> [Stored data entries]
*** Block opens ***

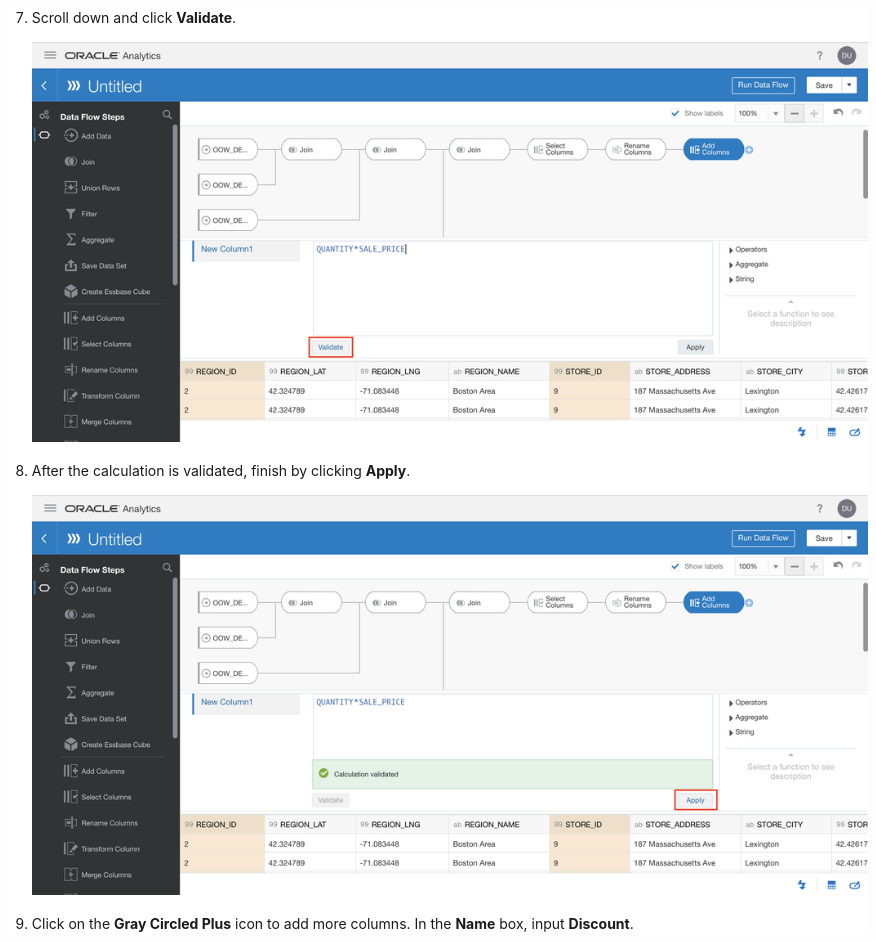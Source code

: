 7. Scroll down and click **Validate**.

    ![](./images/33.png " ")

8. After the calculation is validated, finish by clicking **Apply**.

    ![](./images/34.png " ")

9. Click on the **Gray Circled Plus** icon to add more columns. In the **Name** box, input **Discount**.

*** Block closes ***
*** Block opens ***

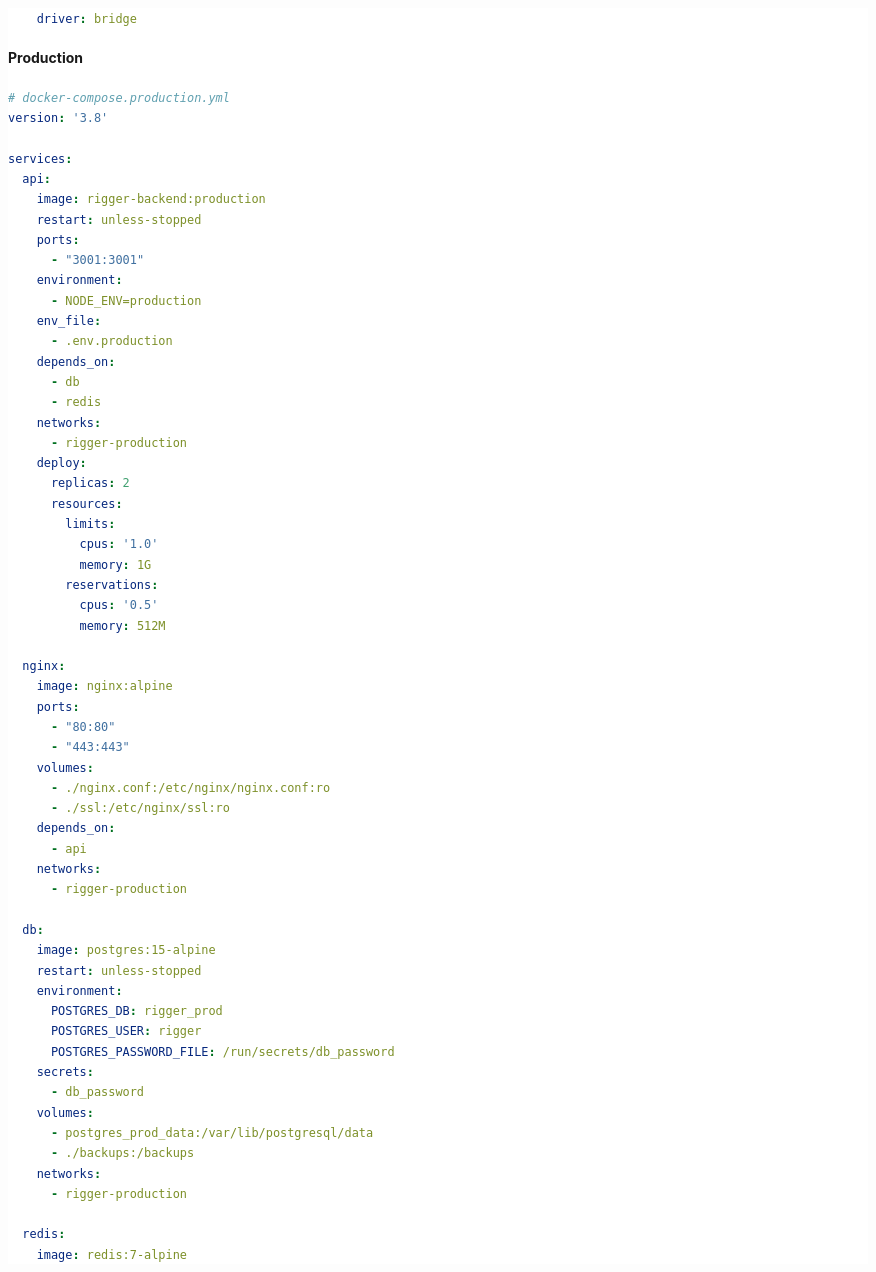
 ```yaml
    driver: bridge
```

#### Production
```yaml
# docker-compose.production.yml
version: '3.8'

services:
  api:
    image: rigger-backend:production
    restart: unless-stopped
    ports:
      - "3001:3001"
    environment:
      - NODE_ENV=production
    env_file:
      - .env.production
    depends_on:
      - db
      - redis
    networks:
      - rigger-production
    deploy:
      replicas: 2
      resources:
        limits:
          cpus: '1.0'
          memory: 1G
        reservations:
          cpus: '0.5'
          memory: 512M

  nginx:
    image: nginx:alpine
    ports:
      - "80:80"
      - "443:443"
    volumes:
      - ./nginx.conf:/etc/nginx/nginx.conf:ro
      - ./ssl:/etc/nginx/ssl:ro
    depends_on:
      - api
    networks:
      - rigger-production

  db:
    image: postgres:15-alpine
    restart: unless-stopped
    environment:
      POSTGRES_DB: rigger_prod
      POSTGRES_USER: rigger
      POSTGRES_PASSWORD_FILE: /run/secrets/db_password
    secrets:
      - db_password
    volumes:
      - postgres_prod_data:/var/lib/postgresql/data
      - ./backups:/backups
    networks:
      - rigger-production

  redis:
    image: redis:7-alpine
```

*** Block closes ***

> [About this task] Above are some entries. Restate word for word the lines from the one holding "Source code" through the one holding "9. Click on", but not the pictures.

> [Answer for the task]
Source code

: 7. Scroll down and click **Validate**.

    ![](./images/33.png " ")

8. After the calculation is validated, finish by clicking **Apply**.

    ![](./images/34.png " ")

9. Click on the **Gray Circled Plus** icon to add more columns. In the **Name** box, input **Discount**.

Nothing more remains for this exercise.